BEGIN Raw data

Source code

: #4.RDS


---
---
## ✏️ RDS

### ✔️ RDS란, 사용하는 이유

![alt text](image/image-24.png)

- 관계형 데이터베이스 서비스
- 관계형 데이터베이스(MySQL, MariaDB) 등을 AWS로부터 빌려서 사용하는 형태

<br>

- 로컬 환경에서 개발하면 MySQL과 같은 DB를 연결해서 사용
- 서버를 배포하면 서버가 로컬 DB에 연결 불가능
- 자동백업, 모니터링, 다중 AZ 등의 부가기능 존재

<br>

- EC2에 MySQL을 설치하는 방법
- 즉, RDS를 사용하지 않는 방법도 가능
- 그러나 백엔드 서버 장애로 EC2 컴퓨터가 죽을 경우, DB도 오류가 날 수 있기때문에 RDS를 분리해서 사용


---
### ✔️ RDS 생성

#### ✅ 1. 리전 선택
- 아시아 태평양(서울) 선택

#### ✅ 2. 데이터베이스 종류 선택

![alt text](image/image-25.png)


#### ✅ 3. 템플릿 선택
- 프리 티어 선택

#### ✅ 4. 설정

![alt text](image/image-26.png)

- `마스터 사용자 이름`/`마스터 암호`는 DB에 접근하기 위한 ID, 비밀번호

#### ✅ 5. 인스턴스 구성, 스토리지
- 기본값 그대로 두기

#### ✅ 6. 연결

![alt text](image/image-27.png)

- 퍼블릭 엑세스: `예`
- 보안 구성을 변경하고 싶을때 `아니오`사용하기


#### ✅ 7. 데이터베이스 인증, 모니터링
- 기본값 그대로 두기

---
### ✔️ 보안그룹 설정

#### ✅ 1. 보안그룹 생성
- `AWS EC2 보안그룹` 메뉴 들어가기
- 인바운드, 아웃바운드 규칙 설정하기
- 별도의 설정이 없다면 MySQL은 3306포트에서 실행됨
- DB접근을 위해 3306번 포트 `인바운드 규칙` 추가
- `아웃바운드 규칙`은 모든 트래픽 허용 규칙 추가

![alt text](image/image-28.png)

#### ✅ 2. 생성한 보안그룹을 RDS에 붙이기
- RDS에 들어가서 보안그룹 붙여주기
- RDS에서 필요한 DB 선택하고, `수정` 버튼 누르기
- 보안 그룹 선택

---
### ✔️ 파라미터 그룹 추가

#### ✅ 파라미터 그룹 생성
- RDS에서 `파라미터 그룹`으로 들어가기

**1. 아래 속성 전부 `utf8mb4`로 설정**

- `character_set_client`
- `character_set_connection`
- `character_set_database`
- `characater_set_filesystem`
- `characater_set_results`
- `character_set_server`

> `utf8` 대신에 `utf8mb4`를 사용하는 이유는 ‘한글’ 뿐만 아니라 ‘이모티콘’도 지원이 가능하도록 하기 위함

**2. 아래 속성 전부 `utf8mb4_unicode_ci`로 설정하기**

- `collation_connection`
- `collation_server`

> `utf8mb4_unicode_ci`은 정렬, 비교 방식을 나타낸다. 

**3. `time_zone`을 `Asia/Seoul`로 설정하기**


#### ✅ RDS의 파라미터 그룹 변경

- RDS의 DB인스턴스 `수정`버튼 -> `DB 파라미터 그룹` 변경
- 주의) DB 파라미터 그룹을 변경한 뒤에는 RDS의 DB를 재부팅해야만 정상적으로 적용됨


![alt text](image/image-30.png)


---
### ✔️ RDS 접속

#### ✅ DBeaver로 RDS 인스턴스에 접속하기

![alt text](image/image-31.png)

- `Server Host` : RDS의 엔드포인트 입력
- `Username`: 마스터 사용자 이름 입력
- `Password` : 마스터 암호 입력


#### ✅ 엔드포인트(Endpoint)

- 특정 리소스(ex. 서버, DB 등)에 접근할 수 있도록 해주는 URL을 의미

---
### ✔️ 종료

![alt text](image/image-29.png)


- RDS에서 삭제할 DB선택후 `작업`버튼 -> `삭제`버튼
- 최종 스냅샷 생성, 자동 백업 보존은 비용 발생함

END Raw data

From the first line to the last, please write out the entries exactly.

◆ Task response:
Source code

: #4.RDS


---
---
## ✏️ RDS

### ✔️ RDS란, 사용하는 이유

![alt text](image/image-24.png)

- 관계형 데이터베이스 서비스
- 관계형 데이터베이스(MySQL, MariaDB) 등을 AWS로부터 빌려서 사용하는 형태

<br>

- 로컬 환경에서 개발하면 MySQL과 같은 DB를 연결해서 사용
- 서버를 배포하면 서버가 로컬 DB에 연결 불가능
- 자동백업, 모니터링, 다중 AZ 등의 부가기능 존재

<br>

- EC2에 MySQL을 설치하는 방법
- 즉, RDS를 사용하지 않는 방법도 가능
- 그러나 백엔드 서버 장애로 EC2 컴퓨터가 죽을 경우, DB도 오류가 날 수 있기때문에 RDS를 분리해서 사용


---
### ✔️ RDS 생성

#### ✅ 1. 리전 선택
- 아시아 태평양(서울) 선택

#### ✅ 2. 데이터베이스 종류 선택

![alt text](image/image-25.png)


#### ✅ 3. 템플릿 선택
- 프리 티어 선택

#### ✅ 4. 설정

![alt text](image/image-26.png)

- `마스터 사용자 이름`/`마스터 암호`는 DB에 접근하기 위한 ID, 비밀번호

#### ✅ 5. 인스턴스 구성, 스토리지
- 기본값 그대로 두기

#### ✅ 6. 연결

![alt text](image/image-27.png)

- 퍼블릭 엑세스: `예`
- 보안 구성을 변경하고 싶을때 `아니오`사용하기


#### ✅ 7. 데이터베이스 인증, 모니터링
- 기본값 그대로 두기

---
### ✔️ 보안그룹 설정

#### ✅ 1. 보안그룹 생성
- `AWS EC2 보안그룹` 메뉴 들어가기
- 인바운드, 아웃바운드 규칙 설정하기
- 별도의 설정이 없다면 MySQL은 3306포트에서 실행됨
- DB접근을 위해 3306번 포트 `인바운드 규칙` 추가
- `아웃바운드 규칙`은 모든 트래픽 허용 규칙 추가

![alt text](image/image-28.png)

#### ✅ 2. 생성한 보안그룹을 RDS에 붙이기
- RDS에 들어가서 보안그룹 붙여주기
- RDS에서 필요한 DB 선택하고, `수정` 버튼 누르기
- 보안 그룹 선택

---
### ✔️ 파라미터 그룹 추가

#### ✅ 파라미터 그룹 생성
- RDS에서 `파라미터 그룹`으로 들어가기

**1. 아래 속성 전부 `utf8mb4`로 설정**

- `character_set_client`
- `character_set_connection`
- `character_set_database`
- `characater_set_filesystem`
- `characater_set_results`
- `character_set_server`

> `utf8` 대신에 `utf8mb4`를 사용하는 이유는 ‘한글’ 뿐만 아니라 ‘이모티콘’도 지원이 가능하도록 하기 위함

**2. 아래 속성 전부 `utf8mb4_unicode_ci`로 설정하기**

- `collation_connection`
- `collation_server`

> `utf8mb4_unicode_ci`은 정렬, 비교 방식을 나타낸다. 

**3. `time_zone`을 `Asia/Seoul`로 설정하기**


#### ✅ RDS의 파라미터 그룹 변경

- RDS의 DB인스턴스 `수정`버튼 -> `DB 파라미터 그룹` 변경
- 주의) DB 파라미터 그룹을 변경한 뒤에는 RDS의 DB를 재부팅해야만 정상적으로 적용됨


![alt text](image/image-30.png)


---
### ✔️ RDS 접속

#### ✅ DBeaver로 RDS 인스턴스에 접속하기

![alt text](image/image-31.png)

- `Server Host` : RDS의 엔드포인트 입력
- `Username`: 마스터 사용자 이름 입력
- `Password` : 마스터 암호 입력


#### ✅ 엔드포인트(Endpoint)

- 특정 리소스(ex. 서버, DB 등)에 접근할 수 있도록 해주는 URL을 의미

---
### ✔️ 종료

![alt text](image/image-29.png)


- RDS에서 삭제할 DB선택후 `작업`버튼 -> `삭제`버튼
- 최종 스냅샷 생성, 자동 백업 보존은 비용 발생함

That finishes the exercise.